School of Pharmacy, Nanjing University of Chinese Medicine, Nanjing, 210023, China.
China Pharmaceutical University, Nanjing, 210009, China.
J Ethnopharmacol. 2021 Apr 24;270:113825. doi: 10.1016/j.jep.2021.113825. Epub 2021 Jan 15.
Modified Simiaowan (MSW) is a traditional Chinese medicine formula that is composed of six herbs. It has been widely used in the treatment of gouty arthritis.
This study was designed to investigate the effect of MSW on gouty arthritis and explore the possible mechanisms.
The rat gouty arthritis model was established by intra-articular injection of Monosodium Urate (MSU) crystal, and then treated with MSW for 5 days. The perimeter of the knee joints was measured in a time-dependent manner and serum samples were collected for the detection of TNF-α, IL-1β, and IL-6 protein levels by ELISA. The protein expressions of MMP-3, TIMP-3, STAT3, and p-STAT3 in cartilage tissues and C28/I2 cells were detected by Western blot, and the levels of proteoglycan in primary chondrocytes and cartilage tissues were determined by toluidine blue staining. In addition, AG490 and IL-6 were used in vitro to explore the function of IL-6/STAT3 pathway in the protective effect of MSU.

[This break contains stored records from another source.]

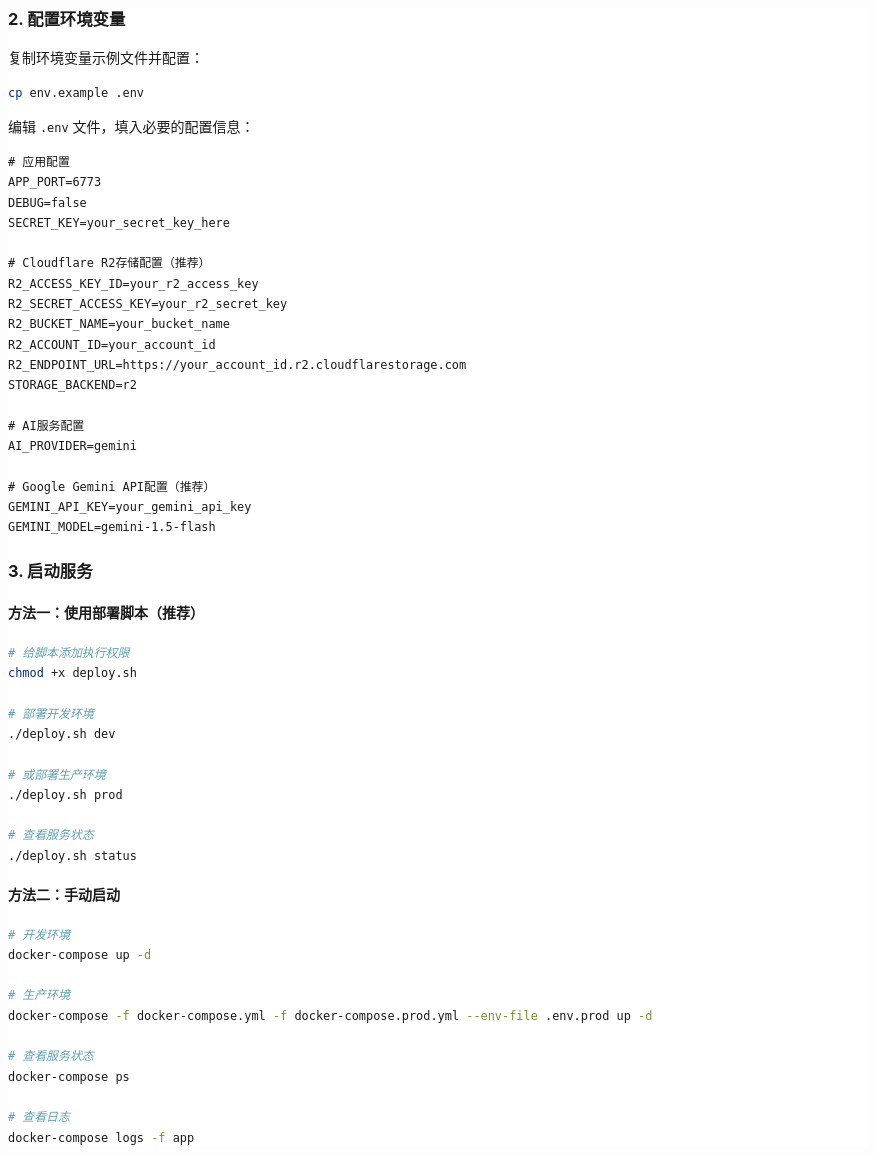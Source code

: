 ### 2. 配置环境变量

复制环境变量示例文件并配置：

```bash
cp env.example .env
```

编辑 `.env` 文件，填入必要的配置信息：

```env
# 应用配置
APP_PORT=6773
DEBUG=false
SECRET_KEY=your_secret_key_here

# Cloudflare R2存储配置（推荐）
R2_ACCESS_KEY_ID=your_r2_access_key
R2_SECRET_ACCESS_KEY=your_r2_secret_key
R2_BUCKET_NAME=your_bucket_name
R2_ACCOUNT_ID=your_account_id
R2_ENDPOINT_URL=https://your_account_id.r2.cloudflarestorage.com
STORAGE_BACKEND=r2

# AI服务配置
AI_PROVIDER=gemini

# Google Gemini API配置（推荐）
GEMINI_API_KEY=your_gemini_api_key
GEMINI_MODEL=gemini-1.5-flash
```

### 3. 启动服务

#### 方法一：使用部署脚本（推荐）

```bash
# 给脚本添加执行权限
chmod +x deploy.sh

# 部署开发环境
./deploy.sh dev

# 或部署生产环境
./deploy.sh prod

# 查看服务状态
./deploy.sh status
```

#### 方法二：手动启动

```bash
# 开发环境
docker-compose up -d

# 生产环境
docker-compose -f docker-compose.yml -f docker-compose.prod.yml --env-file .env.prod up -d

# 查看服务状态
docker-compose ps

# 查看日志
docker-compose logs -f app
```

MSW reduced the joint swelling rate in gouty arthritis model and inhibited MSU induced up-regulation of IL-1β, TNF-α, and IL-6 protein levels in serum and synovial fluid. IL-1β induced an increase in p-STAT3 and MMP-3 protein expression in C28/I2 cells, as well as a decrease in TIMP-3. MSW serum inhibited the protein expression changes induced by IL-1β in vitro. Furthermore, inhibition of STAT3 signaling negated the effect of MSW serum on p-STAT3, MMP-3, and TIMP-3 protein levels in C28/I2 cells. MSW also increased the content of proteoglycan significantly both in vivo and in vitro.
Our data indicated that MSW protected rats from MSU-induced experimental gouty arthritis and IL-1β/IL-6/STAT3 pathway played an essential role in the protective effect of MSU against GA.
改良四妙丸(MSW)是一种中药配方,由六种草药组成。它已被广泛用于治疗痛风性关节炎。
本研究旨在探讨 MSW 对痛风性关节炎的作用,并探讨可能的机制。
通过关节内注射尿酸单钠(MSU)晶体建立大鼠痛风性关节炎模型,然后用 MSW 治疗 5 天。以时间依赖性方式测量膝关节周长,并通过 ELISA 检测血清样本中 TNF-α、IL-1β 和 IL-6 蛋白水平。通过 Western blot 检测软骨组织和 C28/I2 细胞中 MMP-3、TIMP-3、STAT3 和 p-STAT3 的蛋白表达,通过甲苯胺蓝染色测定原代软骨细胞和软骨组织中糖胺聚糖的水平。此外,在体外使用 AG490 和 IL-6 来探讨 IL-6/STAT3 通路在 MSU 保护作用中的功能。
MSW 降低了痛风性关节炎模型中的关节肿胀率,并抑制了 MSU 诱导的血清和滑液中 IL-1β、TNF-α 和 IL-6 蛋白水平的上调。IL-1β 诱导 C28/I2 细胞中 p-STAT3 和 MMP-3 蛋白表达增加,TIMP-3 蛋白表达减少。MSW 血清抑制了体外 IL-1β诱导的蛋白表达变化。此外,抑制 STAT3 信号通路否定了 MSW 血清对 C28/I2 细胞中 p-STAT3、MMP-3 和 TIMP-3 蛋白水平的影响。MSW 还显著增加了体内和体外的糖胺聚糖含量。
我们的数据表明,MSW 保护大鼠免受 MSU 诱导的实验性痛风性关节炎,IL-1β/IL-6/STAT3 通路在 MSU 对 GA 的保护作用中起重要作用。